I put Orion in the same cardboard carrier that we'd brought him home in for the ride back to BARC. We have a nice soft carrier that I use for trips to the vet, but I didn't want to leave it at the pound all day, and maybe not get it back. Of course, when I tried to explain that to Orion, he again did not understand.

The entire way to the facility (a 45 minute trip downtown), Orion cried. He cried and cried. He stuck his paw out through the tiny round holes in the cardboard carrier. He tried to stick his nose out of the holes, which worked about as well as you'd expect. And he would try to turn his head to stair out the hole at me. And all the time, he cried.

My heart broke. All Orion knew was that he was hungry and thirsty, and locked up in a dark cardboard box that smelled like the pound, cut off from his new mommy and being taken away from his new big brother. And I would shortly be dropping him off at the pound and leaving him there. WOE IS HE! How much horrible could life get? What did Orion do to deserve such treatment? He had done everything that he could to be a loving, happy kitty. He didn't attack the dogs, he didn't beat up the old cat. He slept well and purred lots and gave lots of love. He might have damaged a few of mommy's possessions beyond repair (*cough*DDR mat*cough*), but he was a good boy about using the litter box and he was learning not to attack the "bedmice" unless they were under 3 layers of blankets! What did he do that was worthy of such rejection?!

I wanted to tell Orion that it would be okay. To explain to him that I had his best interests at heart. I tried to tell him. But he just couldn't understand. So, I just listened to him cry and I offered a prayer for God to keep him safe. And then I dropped him off at BARC and promised him that I'd be back. Of course, he didn't understand.
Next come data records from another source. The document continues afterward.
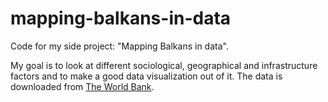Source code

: # mapping-balkans-in-data
Code for my side project: "Mapping Balkans in data". 

My goal is to look at different sociological, geographical and infrastructure factors and to make a good data visualization out of it. The data is downloaded from [The World Bank][1]. 

[1]: http://www.worldbank.org/
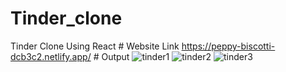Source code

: ﻿# Tinder_clone
   Tinder Clone Using React
 ﻿# Website Link
  https://peppy-biscotti-dcb3c2.netlify.app/
﻿# Output
![tinder1](https://user-images.githubusercontent.com/76683360/173511761-22e3cc33-3ba5-427f-8271-6141f0f799d8.jpg)
![tinder2](https://user-images.githubusercontent.com/76683360/173511787-e70d288e-b16a-4006-94e2-6a7996d10bb6.jpg)
![tinder3](https://user-images.githubusercontent.com/76683360/173511824-6c3d15e5-7b98-473d-8e72-9b95a2bbdb88.jpg)
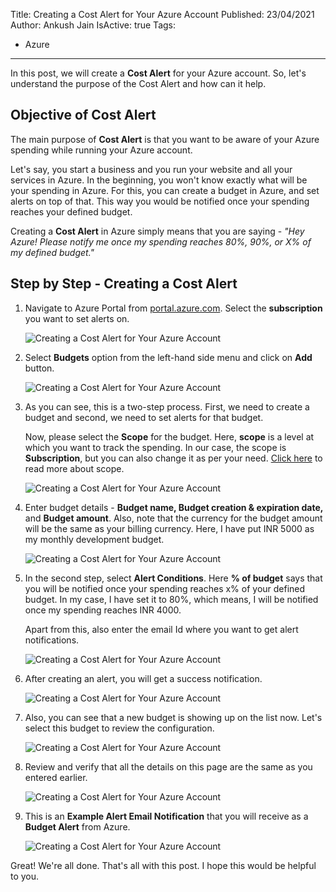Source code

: Title: Creating a Cost Alert for Your Azure Account
Published: 23/04/2021
Author: Ankush Jain
IsActive: true
Tags:
  - Azure
---
In this post, we will create a **Cost Alert** for your Azure account. So, let's understand the purpose of the Cost Alert and how can it help.

## Objective of Cost Alert
The main purpose of **Cost Alert** is that you want to be aware of your Azure spending while running your Azure account. 

Let's say, you start a business and you run your website and all your services in Azure. In the beginning, you won't know exactly what will be your spending in Azure. For this, you can create a budget in Azure, and set alerts on top of that. This way you would be notified once your spending reaches your defined budget. 

Creating a **Cost Alert** in Azure simply means that you are saying - *"Hey Azure! Please notify me once my spending reaches 80%, 90%, or X% of my defined budget."* 

## Step by Step - Creating a Cost Alert

1.  Navigate to Azure Portal from [portal.azure.com](https://portal.azure.com/). Select the **subscription** you want to set alerts on. 

    ![Creating a Cost Alert for Your Azure Account](/img/blogs/creating-a-cost-alert-for-your-azure-account/1-creating-a-billing-alarm-for-your-azure-account.png)

2.  Select **Budgets** option from the left-hand side menu and click on **Add** button. 
    
    ![Creating a Cost Alert for Your Azure Account](/img/blogs/creating-a-cost-alert-for-your-azure-account/2-creating-a-billing-alarm-for-your-azure-account.png)

3.  As you can see, this is a two-step process. First, we need to create a budget and second, we need to set alerts for that budget.   

    Now, please select the **Scope** for the budget. Here, **scope** is a level at which you want to track the spending. In our case, the scope is **Subscription**, but you can also change it as per your need. [Click here](https://docs.microsoft.com/en-us/azure/role-based-access-control/scope-overview) to read more about scope. 
    
    ![Creating a Cost Alert for Your Azure Account](/img/blogs/creating-a-cost-alert-for-your-azure-account/3-creating-a-billing-alarm-for-your-azure-account.png)   

4.  Enter budget details - **Budget name, Budget creation & expiration date,** and **Budget amount**. Also, note that the currency for the budget amount will be the same as your billing currency. Here, I have put INR 5000 as my monthly development budget. 

    ![Creating a Cost Alert for Your Azure Account](/img/blogs/creating-a-cost-alert-for-your-azure-account/4-creating-a-billing-alarm-for-your-azure-account.png)

5.  In the second step, select **Alert Conditions**. Here **% of budget** says that you will be notified once your spending reaches x% of your defined budget. In my case, I have set it to 80%, which means, I will be notified once my spending reaches INR 4000.  

    Apart from this, also enter the email Id where you want to get alert notifications. 
  
    ![Creating a Cost Alert for Your Azure Account](/img/blogs/creating-a-cost-alert-for-your-azure-account/5-creating-a-billing-alarm-for-your-azure-account.png)

6.  After creating an alert, you will get a success notification. 

    ![Creating a Cost Alert for Your Azure Account](/img/blogs/creating-a-cost-alert-for-your-azure-account/6-creating-a-billing-alarm-for-your-azure-account.png)

7.  Also, you can see that a new budget is showing up on the list now. Let's select this budget to review the configuration. 

    ![Creating a Cost Alert for Your Azure Account](/img/blogs/creating-a-cost-alert-for-your-azure-account/7-creating-a-billing-alarm-for-your-azure-account.png)

8.  Review and verify that all the details on this page are the same as you entered earlier. 

    ![Creating a Cost Alert for Your Azure Account](/img/blogs/creating-a-cost-alert-for-your-azure-account/8-creating-a-billing-alarm-for-your-azure-account.png)

9.  This is an **Example Alert Email Notification** that you will receive as a **Budget Alert** from Azure. 

    ![Creating a Cost Alert for Your Azure Account](/img/blogs/creating-a-cost-alert-for-your-azure-account/9-creating-a-billing-alarm-for-your-azure-account.png)

Great! We're all done. That's all with this post. I hope this would be helpful to you.

                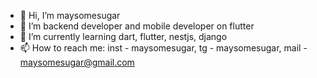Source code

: - 👋 Hi, I’m maysomesugar
- 👀 I’m backend developer and mobile developer on flutter
- 🌱 I’m currently learning dart, flutter, nestjs, django
- 📫 How to reach me: inst - maysomesugar, tg - maysomesugar, mail - maysomesugar@gmail.com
As I drove away, a thought occurred to me. How often are we in the same position as Orion. We may not be closed up in cardboard boxes and taken to the pound to be neutered against our will, but there are no doubt times when we find ourselves spiritually thirsty, hungry for something we can't find, and lost in the darkness. Life is throwing us rotten fruit after rotten fruit. Nothing is going our way. We may have lost everything that we treasured in life, and we may not know what tomorrow will bring. Perhaps we even believe that God has abandoned us, and we wonder, what did we do to deserve this fate?

What I find interesting in this example is that just as Orion could not comprehend the bigger picture, we cannot always understand the plan that God has in store for us. He'd tell us, I think, if we could understand. But compared to God's omniscience, we are more simpleminded than a 2 week old kitten. We cannot understand God's plans because we are not God. We do not have the mental capacities to wrap our thoughts around all that He is and all that He knows. It's not that God has abandoned us, and it is not that God refuses to let us in on His great plan. I think the issue is simply that we are physically incapable of comprehending what He wants for His children.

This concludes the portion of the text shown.